2022/08/15
馬場紀衣 文筆家・ライター
1352年にサハラの奥にある王国を訪ねたイスラムの世界的旅行家イブン・バトゥーダは、「ここではまず、侍女、女奴隷、一般の少女まで全裸体で平気で男性の前に姿をあらわし、王宮で食事をいただいたときも、給仕の女性20名あまりはまったくの裸であった」と当時の様子を書き残している。厚ぼったい綿布で身体を包んだ王様や大臣に対して、女性は首飾りや腰紐を巻きつけただけの恰好というのは、なんともちぐはぐな光景である。

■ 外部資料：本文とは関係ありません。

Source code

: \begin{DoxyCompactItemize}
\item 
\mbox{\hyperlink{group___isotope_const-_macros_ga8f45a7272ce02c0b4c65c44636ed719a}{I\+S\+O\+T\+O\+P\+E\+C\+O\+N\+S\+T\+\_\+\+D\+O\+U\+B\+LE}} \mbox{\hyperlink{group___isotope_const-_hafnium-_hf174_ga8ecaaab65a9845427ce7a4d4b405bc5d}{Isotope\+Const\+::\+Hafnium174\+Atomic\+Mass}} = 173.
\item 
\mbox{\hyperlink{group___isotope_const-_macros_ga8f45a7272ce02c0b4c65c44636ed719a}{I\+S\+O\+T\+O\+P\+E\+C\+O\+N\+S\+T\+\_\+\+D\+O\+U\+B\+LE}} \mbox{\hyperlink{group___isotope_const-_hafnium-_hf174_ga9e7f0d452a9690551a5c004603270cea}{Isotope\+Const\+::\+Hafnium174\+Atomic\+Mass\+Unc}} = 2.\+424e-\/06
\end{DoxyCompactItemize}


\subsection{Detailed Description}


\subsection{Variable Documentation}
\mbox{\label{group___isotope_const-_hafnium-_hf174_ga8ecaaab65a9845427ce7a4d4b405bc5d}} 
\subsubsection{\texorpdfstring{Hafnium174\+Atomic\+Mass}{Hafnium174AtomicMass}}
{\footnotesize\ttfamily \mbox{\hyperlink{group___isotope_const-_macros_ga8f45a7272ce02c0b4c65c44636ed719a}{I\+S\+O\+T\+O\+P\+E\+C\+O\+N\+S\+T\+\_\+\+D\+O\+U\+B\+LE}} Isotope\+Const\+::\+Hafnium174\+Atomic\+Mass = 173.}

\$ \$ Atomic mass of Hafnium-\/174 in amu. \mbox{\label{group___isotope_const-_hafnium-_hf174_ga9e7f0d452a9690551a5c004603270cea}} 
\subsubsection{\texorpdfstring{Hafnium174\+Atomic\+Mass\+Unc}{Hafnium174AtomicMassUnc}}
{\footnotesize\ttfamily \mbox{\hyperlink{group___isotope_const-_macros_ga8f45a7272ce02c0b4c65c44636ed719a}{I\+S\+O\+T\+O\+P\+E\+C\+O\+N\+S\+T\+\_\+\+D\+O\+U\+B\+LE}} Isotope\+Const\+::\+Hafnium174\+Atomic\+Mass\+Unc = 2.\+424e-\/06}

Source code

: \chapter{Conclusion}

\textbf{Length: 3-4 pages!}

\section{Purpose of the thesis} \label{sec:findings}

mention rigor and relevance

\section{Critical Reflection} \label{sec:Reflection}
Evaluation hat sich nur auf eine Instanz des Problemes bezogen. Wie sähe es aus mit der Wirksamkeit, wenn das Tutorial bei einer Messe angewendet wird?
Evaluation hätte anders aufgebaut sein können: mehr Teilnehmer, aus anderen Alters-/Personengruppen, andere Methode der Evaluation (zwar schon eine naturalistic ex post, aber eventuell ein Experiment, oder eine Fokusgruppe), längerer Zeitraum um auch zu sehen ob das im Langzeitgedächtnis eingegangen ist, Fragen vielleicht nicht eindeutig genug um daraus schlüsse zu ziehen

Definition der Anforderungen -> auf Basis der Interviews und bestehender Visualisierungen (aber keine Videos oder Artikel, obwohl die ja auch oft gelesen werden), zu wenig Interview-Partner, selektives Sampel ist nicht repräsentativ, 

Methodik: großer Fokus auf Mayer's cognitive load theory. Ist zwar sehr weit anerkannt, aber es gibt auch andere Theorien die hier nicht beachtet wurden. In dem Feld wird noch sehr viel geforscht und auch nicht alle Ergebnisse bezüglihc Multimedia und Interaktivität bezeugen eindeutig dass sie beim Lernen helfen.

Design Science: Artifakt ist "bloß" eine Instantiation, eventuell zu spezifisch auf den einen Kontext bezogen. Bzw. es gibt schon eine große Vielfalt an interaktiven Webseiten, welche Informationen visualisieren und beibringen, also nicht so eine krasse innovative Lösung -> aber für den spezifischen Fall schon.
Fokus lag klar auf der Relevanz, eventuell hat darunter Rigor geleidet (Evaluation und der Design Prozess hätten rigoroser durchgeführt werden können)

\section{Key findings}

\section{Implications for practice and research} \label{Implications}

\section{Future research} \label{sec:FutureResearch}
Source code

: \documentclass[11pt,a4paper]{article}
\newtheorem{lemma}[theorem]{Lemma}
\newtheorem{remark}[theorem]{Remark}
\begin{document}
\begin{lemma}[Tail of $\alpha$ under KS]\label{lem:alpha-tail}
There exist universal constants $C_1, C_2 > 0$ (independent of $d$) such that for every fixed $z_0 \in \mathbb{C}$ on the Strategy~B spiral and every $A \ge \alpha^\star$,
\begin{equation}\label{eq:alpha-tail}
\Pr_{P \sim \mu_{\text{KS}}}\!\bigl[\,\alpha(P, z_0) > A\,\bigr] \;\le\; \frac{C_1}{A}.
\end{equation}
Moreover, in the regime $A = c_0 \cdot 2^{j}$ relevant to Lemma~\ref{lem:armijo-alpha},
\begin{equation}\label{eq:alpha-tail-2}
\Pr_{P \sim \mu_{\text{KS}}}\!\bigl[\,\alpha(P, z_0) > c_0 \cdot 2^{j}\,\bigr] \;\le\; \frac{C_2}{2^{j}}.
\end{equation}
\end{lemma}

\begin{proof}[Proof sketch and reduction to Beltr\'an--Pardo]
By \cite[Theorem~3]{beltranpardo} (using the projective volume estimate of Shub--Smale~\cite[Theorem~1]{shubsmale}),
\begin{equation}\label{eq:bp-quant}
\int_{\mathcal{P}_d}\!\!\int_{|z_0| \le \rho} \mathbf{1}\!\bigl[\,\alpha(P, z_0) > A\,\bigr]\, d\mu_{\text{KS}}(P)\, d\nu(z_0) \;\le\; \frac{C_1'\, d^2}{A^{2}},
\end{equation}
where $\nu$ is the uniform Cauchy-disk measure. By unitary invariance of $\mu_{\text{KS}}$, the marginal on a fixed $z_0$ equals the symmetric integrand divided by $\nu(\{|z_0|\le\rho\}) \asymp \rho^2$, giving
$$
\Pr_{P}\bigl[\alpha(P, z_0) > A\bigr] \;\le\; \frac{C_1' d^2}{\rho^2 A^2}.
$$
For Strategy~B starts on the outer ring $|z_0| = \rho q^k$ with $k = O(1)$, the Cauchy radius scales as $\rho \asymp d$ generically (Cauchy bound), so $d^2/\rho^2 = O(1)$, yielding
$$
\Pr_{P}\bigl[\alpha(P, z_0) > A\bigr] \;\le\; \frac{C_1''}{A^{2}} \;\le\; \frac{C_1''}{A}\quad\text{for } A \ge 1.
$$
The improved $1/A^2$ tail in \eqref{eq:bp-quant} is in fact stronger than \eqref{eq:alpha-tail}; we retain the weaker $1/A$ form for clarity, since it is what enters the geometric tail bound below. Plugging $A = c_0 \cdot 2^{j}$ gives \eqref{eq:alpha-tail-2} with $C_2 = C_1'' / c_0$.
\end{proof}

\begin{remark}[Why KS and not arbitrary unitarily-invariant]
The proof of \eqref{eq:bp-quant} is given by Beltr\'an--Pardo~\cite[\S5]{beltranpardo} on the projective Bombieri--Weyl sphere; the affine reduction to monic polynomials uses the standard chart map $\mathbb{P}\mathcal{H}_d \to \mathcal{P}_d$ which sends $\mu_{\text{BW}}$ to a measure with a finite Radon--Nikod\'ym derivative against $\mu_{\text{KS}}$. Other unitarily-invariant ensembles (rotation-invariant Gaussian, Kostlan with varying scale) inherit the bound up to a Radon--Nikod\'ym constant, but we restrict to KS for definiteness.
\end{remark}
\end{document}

あるいは、不自然で異様なのは旅人のほうかもしれなかった。裸体を裸体と感じていない彼らからすれば、イブン・バトゥーダの裸体へ向けられた意識は過剰に映ったかもしれない。そもそも、何万年も裸で過ごしてきた熱帯の諸民族にとっての「裸」と、着衣文化に生きる私たちが「裸」と聞いてイメージする姿とのあいだにはズレがある。
「彼らがいう『裸』とは、着物を着ている人がいう『一糸もまとわず』とは意味がちがって、何ひとつ飾りのついていない身体のことを指している。その意味で、アフリカには――多分その他の地域においても――裸族は存在しない。裸に見えても、どこかに何か飾りがついている。」
飾り、といっても種類はさまざまだ。頭飾り、耳飾り、腰飾りのほか抜歯や削歯のように身体のどこかを損傷させたり、身体彩色(ボディ・ペインティング)や刺青のように、体へ直接装飾を施す場合もある。いずれにしても「身体を飾る風習は衣服の起源よりも古い」のである。だから熱帯の住民たちからは、衣服を着ていなくても「自分たちは太陽と空気を着ている」という言葉が出てくる。よって、完全な裸族などいないのである。とはいえ、羞恥心まで脱ぎ捨てたわけではない。本書は民族の裸体観について次のように説明する。
「裸体観は民族によって微妙な異同があり、被服状況だけで決められているわけではない。年中裸体姿の熱帯の人びとにおいても、ある種の装身具、皮膚装飾、身体変工などの欠如が、裸体とみなされて羞恥心をひきおこすのである。」
では、いかなるときに羞恥心が生まれるのだろう。著者は、インドネシアやマレーシアにある「クリス」と呼ばれる短剣を例に挙げる。男の衣装は、この短剣を身につけて完璧になるという。一人前の男が「クリス」を携えずに外出すれば人前で恥をかくことになる。あるいは、マコロロ族の女たちが上唇に装着している大きな輪「ペレーレ」。美醜の価値観は大部分が文化の差によるものだが、女たちにとって口の円盤は美人の条件なのだ。
西欧の倫理道徳では、裸体は隠されるものとしてある。しかし文化によっては、たった一つの着用物の脱落が羞恥心を喚起させたり、美しさや威厳の条件を満たしたりするのだ。ページをめくっているあいだ、ずっと旅人のような気分に浸っていた。読み終えて、新しい景色が見えてくる一冊だ。